My bear sucks it in like a drug. He tries to send the fast-forward images again, but I refuse to let him break the barrier in my brain.
“Are you okay?” I set her back on the patient bed, loosening my hold on her reluctantly.
“Mhmm,” she mumbles, with her beautiful blue eyes fixed on the floor, and I’m reminded why I don’t get close to Maisy Bennett. She’s intimidated by me.
I step back, forcing the doctor in me to take over. My shifter senses note everything about her. Her color and temperature seem fine. Eyes are a bit dilated, but within normal range. Her pulse has sped up since I entered the room–I can hear it booming in my ear.
Her hand goes to her abdomen, and pain ripples across her face. I’m dying to pull her back into my arms and comfort her, but I force myself to act professional. I clear my throat. “What brings you in today?”
“Nothing.” She tugs down her shirt, which is a cute crop top sweater the exact color of her eyes. “I should go.” She starts to slide off the table.
“Sit down,” I order a bit too harshly for an ordinary patient. Her cheeks flush with color, but she immediately settles and puts her hands in her lap.
“Good girl.”
Whoops. Did I really say that out loud? What am I doing? I can’t talk to a patient this way.
Especially not this particular one. The mayor’s granddaughter. The girl I’ve been avoiding for so long–otherwise, I’d have her marked and bred with ten bear cubs by now.
But she reacts to the praise–sucking in a breath. Her scent–that incredible, delectable scent–grows stronger. My gums ache as my fangs descend. I turn away from her and grip the counter because the urge to pin her down and mark her is so overwhelming.
My bear roars with possessive triumph. He wants to touch her, hold her, protect her. My bear has a million dark and dirty things he wants to do to her.
I’ve got to get myself under control.
“I’m fine.” She sounds a little breathless. Her cheeks pinken, and her pupils are blown–a sure sign of arousal. If I didn’t know this from my medical training, I’d know it because I can smell all her secrets.

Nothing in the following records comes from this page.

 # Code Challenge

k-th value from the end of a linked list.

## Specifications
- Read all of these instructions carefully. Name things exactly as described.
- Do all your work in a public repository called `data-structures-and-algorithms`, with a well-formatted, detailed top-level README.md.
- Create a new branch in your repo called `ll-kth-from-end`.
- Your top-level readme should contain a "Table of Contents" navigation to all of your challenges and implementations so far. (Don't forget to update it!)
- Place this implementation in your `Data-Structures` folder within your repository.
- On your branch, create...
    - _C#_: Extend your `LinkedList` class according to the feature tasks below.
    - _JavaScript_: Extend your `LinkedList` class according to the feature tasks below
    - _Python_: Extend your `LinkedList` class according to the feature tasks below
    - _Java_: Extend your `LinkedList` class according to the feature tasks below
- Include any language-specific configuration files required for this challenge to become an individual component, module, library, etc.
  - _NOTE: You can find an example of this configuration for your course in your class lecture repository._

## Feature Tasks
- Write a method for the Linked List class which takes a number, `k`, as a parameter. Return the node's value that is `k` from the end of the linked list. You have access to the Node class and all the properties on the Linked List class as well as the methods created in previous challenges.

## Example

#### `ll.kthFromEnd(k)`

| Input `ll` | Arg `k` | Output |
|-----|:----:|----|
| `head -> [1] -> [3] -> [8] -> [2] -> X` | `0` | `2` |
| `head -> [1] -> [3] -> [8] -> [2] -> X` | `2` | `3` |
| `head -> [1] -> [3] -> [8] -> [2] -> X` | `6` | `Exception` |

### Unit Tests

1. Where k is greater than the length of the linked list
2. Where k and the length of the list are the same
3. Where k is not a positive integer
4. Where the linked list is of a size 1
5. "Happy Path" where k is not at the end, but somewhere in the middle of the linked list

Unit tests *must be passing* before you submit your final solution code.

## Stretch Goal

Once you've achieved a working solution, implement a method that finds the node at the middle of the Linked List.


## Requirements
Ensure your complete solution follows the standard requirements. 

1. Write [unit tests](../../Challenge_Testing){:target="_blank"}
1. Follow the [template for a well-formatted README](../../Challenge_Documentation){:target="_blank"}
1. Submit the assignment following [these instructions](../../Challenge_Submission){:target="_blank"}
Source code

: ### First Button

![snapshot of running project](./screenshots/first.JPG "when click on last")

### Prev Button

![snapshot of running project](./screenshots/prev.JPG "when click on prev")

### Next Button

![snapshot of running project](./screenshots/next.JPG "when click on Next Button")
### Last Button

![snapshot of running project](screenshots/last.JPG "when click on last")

Does she like being called a good girl?
I want to make her my good girl. I want to carry her home, tie her to my bed, and feast between her legs. Train that intimidation right out of her and teach her she’s more than safe with me. I’ll take care of her every need. She’ll obey my every order…
Fuck. No. That can’t happen. I already know that can never happen.
Maisy is far too young. She’s in her early twenties, but I’m thirty-two and an authority figure in her life.
I have power over her, power that it’d be wrong to exploit.
She can’t even look me in the eye without falling over.
She definitely couldn’t handle me or my bear. I’m way too much for her.
So I go dom-lite, fixing her with an authoritative gaze and a raised brow. “Maisy, you’re in pain. You’re not going anywhere until I figure out what’s wrong.”
Maisy
There are six things you should know about me:
I have PCOS
I make a mean spiced pumpkin latte–with real pumpkin as the OG recipe calls for
I run a coffee shop with my grandmother, Daisy
Yes, I drink waaaaay too much caffeine
I’m an avid reader and someday want to expand the cafe to add a bookstore and brewery
But Dr. Hunk–aka Matthias Stark–makes my heart beat faster than a venti blonde roast with quadruple espresso shots
Right now, I sit on the patient table, staring at the floor. If I look at the good doctor, I will spontaneously combust. I’m already hot all over, just from getting whiffs of his sophisticated cologne.
Be cool, be cool… whatever you do, don’t drool!